=== WORK REQUEST ===
Could you return every line of the material that contains the word "migrate"?

=== DATA FOR PROCESSING ===

· · ·

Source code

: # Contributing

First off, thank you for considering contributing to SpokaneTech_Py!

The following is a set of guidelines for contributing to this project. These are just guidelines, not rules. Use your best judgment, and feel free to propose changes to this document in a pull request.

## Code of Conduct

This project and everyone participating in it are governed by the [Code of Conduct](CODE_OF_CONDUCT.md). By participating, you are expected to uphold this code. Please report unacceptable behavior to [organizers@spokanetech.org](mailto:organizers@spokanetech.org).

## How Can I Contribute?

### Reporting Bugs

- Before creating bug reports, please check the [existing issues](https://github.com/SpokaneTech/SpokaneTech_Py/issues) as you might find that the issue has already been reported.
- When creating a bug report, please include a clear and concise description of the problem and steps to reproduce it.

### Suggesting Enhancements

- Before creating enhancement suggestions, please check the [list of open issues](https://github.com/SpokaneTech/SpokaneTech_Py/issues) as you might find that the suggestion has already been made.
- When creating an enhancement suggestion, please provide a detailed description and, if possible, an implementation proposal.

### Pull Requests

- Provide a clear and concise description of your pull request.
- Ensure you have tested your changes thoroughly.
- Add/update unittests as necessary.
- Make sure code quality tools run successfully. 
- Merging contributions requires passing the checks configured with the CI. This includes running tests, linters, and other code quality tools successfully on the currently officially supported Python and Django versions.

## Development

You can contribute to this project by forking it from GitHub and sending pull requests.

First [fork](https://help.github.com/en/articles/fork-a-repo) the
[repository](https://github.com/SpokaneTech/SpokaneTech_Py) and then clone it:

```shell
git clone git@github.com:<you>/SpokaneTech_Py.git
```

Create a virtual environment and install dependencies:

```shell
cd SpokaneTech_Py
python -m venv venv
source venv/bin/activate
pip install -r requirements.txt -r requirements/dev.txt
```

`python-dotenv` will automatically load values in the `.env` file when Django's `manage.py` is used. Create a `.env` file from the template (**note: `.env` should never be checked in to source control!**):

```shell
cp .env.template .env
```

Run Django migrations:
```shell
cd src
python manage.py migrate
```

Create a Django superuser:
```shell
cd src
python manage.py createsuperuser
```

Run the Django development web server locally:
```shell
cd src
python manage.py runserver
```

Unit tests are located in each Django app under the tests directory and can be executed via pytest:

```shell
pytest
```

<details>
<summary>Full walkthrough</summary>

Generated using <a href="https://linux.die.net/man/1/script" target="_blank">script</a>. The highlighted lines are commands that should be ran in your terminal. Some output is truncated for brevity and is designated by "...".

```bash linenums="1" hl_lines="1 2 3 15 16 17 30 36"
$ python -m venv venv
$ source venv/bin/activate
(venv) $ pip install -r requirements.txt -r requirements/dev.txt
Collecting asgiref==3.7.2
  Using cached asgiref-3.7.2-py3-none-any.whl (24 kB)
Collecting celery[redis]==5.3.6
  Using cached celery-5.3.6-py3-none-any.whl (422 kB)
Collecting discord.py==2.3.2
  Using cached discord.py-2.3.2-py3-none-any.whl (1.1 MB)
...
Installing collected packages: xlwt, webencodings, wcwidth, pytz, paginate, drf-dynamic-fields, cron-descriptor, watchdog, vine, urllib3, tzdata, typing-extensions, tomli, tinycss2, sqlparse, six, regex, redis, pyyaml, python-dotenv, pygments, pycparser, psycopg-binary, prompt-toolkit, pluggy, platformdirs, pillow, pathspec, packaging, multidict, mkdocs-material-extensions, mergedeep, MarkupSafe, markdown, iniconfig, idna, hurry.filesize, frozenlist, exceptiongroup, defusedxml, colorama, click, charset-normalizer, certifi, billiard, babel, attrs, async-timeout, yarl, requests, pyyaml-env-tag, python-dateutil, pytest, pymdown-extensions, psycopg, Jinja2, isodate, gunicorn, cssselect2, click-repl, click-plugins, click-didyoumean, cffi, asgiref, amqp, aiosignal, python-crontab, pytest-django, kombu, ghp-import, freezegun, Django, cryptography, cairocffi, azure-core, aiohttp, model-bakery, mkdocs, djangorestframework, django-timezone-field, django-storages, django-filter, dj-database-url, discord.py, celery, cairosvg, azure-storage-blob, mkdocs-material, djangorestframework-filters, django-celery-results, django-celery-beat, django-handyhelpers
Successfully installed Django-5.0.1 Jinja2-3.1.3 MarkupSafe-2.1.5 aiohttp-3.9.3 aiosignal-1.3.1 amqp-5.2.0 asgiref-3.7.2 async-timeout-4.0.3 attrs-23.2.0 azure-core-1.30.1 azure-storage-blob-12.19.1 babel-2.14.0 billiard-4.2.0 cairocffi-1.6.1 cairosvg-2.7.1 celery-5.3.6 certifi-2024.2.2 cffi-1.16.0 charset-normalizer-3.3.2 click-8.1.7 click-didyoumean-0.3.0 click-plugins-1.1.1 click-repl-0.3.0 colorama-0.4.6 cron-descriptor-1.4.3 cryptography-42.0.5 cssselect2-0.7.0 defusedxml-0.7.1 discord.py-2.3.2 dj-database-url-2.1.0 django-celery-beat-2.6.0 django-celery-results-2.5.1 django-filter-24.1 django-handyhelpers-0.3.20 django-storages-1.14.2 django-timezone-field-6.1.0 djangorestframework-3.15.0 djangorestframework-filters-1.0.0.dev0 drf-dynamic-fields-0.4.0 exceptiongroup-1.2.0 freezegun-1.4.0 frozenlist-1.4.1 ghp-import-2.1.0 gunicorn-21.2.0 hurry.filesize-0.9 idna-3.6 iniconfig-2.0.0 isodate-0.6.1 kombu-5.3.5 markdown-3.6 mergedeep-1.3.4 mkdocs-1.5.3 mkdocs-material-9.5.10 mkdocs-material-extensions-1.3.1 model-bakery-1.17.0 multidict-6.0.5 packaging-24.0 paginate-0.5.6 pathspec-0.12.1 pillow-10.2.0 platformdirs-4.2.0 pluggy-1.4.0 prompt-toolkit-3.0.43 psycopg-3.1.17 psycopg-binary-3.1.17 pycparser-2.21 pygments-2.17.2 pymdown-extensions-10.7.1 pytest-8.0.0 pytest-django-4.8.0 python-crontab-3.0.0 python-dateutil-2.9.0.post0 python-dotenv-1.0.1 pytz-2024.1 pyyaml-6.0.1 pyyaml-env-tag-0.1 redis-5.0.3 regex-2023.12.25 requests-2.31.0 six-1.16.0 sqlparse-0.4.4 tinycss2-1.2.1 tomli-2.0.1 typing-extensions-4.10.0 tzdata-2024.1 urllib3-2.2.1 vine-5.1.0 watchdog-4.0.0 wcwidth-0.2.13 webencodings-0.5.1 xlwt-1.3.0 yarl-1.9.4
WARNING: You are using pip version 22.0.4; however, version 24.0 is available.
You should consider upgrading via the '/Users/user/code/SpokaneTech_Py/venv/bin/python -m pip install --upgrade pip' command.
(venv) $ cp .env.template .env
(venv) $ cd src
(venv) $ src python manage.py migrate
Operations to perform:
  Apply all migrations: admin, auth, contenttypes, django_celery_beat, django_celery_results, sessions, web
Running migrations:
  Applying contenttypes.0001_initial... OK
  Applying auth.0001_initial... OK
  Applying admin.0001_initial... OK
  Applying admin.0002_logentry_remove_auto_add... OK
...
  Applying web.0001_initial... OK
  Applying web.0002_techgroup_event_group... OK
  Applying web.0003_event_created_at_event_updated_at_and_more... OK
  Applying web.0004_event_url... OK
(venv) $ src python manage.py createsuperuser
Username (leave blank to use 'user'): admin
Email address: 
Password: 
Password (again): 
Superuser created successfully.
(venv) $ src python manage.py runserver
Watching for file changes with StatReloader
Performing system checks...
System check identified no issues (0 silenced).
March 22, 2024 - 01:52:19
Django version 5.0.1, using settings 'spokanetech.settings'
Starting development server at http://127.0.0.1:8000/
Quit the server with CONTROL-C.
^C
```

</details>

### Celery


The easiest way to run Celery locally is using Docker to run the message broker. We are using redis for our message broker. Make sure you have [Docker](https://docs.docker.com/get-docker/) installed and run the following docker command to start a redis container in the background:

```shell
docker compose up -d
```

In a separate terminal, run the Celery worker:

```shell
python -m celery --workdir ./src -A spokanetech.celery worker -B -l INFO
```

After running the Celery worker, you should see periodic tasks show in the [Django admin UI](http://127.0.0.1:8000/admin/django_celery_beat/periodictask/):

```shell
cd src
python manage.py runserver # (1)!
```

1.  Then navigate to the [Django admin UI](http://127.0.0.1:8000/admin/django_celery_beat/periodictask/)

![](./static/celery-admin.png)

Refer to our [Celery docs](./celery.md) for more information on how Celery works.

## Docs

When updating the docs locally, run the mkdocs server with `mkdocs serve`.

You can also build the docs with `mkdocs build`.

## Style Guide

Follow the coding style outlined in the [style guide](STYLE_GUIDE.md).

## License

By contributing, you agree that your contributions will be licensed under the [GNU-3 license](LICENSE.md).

· · ·

=== WRITTEN SOLUTION ===
python manage.py migrate
(venv) $ src python manage.py migrate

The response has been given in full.